What is expected: Restate the entire listing word for word.
◆ ◆ ◆
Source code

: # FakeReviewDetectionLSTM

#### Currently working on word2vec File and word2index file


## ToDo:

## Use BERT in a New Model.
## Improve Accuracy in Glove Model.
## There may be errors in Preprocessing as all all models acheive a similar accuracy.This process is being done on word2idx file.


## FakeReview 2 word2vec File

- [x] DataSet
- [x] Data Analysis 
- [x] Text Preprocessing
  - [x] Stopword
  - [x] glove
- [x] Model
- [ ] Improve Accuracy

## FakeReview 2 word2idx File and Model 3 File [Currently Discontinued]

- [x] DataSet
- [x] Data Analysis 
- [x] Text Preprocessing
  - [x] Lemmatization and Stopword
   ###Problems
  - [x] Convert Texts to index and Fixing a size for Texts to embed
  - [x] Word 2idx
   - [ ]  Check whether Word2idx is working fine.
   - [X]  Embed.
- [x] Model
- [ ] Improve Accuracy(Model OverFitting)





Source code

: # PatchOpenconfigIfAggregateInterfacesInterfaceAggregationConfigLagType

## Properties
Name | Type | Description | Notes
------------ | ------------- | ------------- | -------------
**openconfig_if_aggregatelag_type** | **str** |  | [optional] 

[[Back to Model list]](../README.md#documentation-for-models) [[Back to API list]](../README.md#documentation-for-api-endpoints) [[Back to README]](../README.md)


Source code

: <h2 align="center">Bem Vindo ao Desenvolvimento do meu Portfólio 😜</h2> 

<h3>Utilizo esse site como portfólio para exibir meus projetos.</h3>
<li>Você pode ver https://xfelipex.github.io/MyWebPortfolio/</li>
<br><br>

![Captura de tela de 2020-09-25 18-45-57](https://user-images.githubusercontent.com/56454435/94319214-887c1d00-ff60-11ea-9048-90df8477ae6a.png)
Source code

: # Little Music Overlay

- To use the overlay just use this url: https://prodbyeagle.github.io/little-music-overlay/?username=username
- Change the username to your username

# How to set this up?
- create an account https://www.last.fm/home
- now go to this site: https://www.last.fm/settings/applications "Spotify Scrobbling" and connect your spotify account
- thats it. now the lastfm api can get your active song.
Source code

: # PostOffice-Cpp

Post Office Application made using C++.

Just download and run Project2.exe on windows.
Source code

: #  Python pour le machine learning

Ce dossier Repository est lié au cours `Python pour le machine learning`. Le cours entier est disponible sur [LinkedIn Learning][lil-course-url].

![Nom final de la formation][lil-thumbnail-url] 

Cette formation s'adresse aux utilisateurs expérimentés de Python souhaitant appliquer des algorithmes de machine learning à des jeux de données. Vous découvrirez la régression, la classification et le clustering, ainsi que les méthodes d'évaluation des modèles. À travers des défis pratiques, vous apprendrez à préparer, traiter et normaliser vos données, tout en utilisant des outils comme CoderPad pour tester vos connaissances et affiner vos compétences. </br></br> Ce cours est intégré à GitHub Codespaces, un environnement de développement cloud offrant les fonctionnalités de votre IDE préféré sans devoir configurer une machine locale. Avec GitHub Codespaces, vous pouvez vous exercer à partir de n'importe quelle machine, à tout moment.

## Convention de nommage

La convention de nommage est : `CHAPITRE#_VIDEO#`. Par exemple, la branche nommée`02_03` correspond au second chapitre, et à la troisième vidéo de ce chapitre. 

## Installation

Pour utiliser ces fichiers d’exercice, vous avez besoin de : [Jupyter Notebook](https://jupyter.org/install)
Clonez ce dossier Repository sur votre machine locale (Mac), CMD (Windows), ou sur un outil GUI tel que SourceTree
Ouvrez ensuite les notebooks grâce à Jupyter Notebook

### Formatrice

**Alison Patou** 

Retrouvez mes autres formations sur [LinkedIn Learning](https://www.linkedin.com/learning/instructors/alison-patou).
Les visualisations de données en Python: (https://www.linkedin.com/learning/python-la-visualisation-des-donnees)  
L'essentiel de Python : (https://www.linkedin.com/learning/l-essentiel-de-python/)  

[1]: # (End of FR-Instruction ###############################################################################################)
◆ ◆ ◆
Task result:
Source code

: # FakeReviewDetectionLSTM

#### Currently working on word2vec File and word2index file


## ToDo:

## Use BERT in a New Model.
## Improve Accuracy in Glove Model.
## There may be errors in Preprocessing as all all models acheive a similar accuracy.This process is being done on word2idx file.


## FakeReview 2 word2vec File

- [x] DataSet
- [x] Data Analysis 
- [x] Text Preprocessing
  - [x] Stopword
  - [x] glove
- [x] Model
- [ ] Improve Accuracy

## FakeReview 2 word2idx File and Model 3 File [Currently Discontinued]

- [x] DataSet
- [x] Data Analysis 
- [x] Text Preprocessing
  - [x] Lemmatization and Stopword
   ###Problems
  - [x] Convert Texts to index and Fixing a size for Texts to embed
  - [x] Word 2idx
   - [ ]  Check whether Word2idx is working fine.
   - [X]  Embed.
- [x] Model
- [ ] Improve Accuracy(Model OverFitting)





Source code

: # PatchOpenconfigIfAggregateInterfacesInterfaceAggregationConfigLagType

## Properties
Name | Type | Description | Notes
------------ | ------------- | ------------- | -------------
**openconfig_if_aggregatelag_type** | **str** |  | [optional] 

[[Back to Model list]](../README.md#documentation-for-models) [[Back to API list]](../README.md#documentation-for-api-endpoints) [[Back to README]](../README.md)


Source code

: <h2 align="center">Bem Vindo ao Desenvolvimento do meu Portfólio 😜</h2> 

<h3>Utilizo esse site como portfólio para exibir meus projetos.</h3>
<li>Você pode ver https://xfelipex.github.io/MyWebPortfolio/</li>
<br><br>

![Captura de tela de 2020-09-25 18-45-57](https://user-images.githubusercontent.com/56454435/94319214-887c1d00-ff60-11ea-9048-90df8477ae6a.png)
Source code

: # Little Music Overlay

- To use the overlay just use this url: https://prodbyeagle.github.io/little-music-overlay/?username=username
- Change the username to your username

# How to set this up?
- create an account https://www.last.fm/home
- now go to this site: https://www.last.fm/settings/applications "Spotify Scrobbling" and connect your spotify account
- thats it. now the lastfm api can get your active song.
Source code

: # PostOffice-Cpp

Post Office Application made using C++.

Just download and run Project2.exe on windows.
Source code

: #  Python pour le machine learning

Ce dossier Repository est lié au cours `Python pour le machine learning`. Le cours entier est disponible sur [LinkedIn Learning][lil-course-url].

![Nom final de la formation][lil-thumbnail-url] 

Cette formation s'adresse aux utilisateurs expérimentés de Python souhaitant appliquer des algorithmes de machine learning à des jeux de données. Vous découvrirez la régression, la classification et le clustering, ainsi que les méthodes d'évaluation des modèles. À travers des défis pratiques, vous apprendrez à préparer, traiter et normaliser vos données, tout en utilisant des outils comme CoderPad pour tester vos connaissances et affiner vos compétences. </br></br> Ce cours est intégré à GitHub Codespaces, un environnement de développement cloud offrant les fonctionnalités de votre IDE préféré sans devoir configurer une machine locale. Avec GitHub Codespaces, vous pouvez vous exercer à partir de n'importe quelle machine, à tout moment.

## Convention de nommage

La convention de nommage est : `CHAPITRE#_VIDEO#`. Par exemple, la branche nommée`02_03` correspond au second chapitre, et à la troisième vidéo de ce chapitre. 

## Installation

Pour utiliser ces fichiers d’exercice, vous avez besoin de : [Jupyter Notebook](https://jupyter.org/install)
Clonez ce dossier Repository sur votre machine locale (Mac), CMD (Windows), ou sur un outil GUI tel que SourceTree
Ouvrez ensuite les notebooks grâce à Jupyter Notebook

### Formatrice

**Alison Patou** 

Retrouvez mes autres formations sur [LinkedIn Learning](https://www.linkedin.com/learning/instructors/alison-patou).
Les visualisations de données en Python: (https://www.linkedin.com/learning/python-la-visualisation-des-donnees)  
L'essentiel de Python : (https://www.linkedin.com/learning/l-essentiel-de-python/)  

[1]: # (End of FR-Instruction ###############################################################################################)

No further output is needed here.